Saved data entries
════════════════════
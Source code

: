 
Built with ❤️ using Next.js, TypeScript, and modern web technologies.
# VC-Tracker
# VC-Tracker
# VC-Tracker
════════════════════
## Prompt
From the first line to the last, retype the data exactly.

## Solved exercise
Source code

: 
Built with ❤️ using Next.js, TypeScript, and modern web technologies.
# VC-Tracker
# VC-Tracker
# VC-Tracker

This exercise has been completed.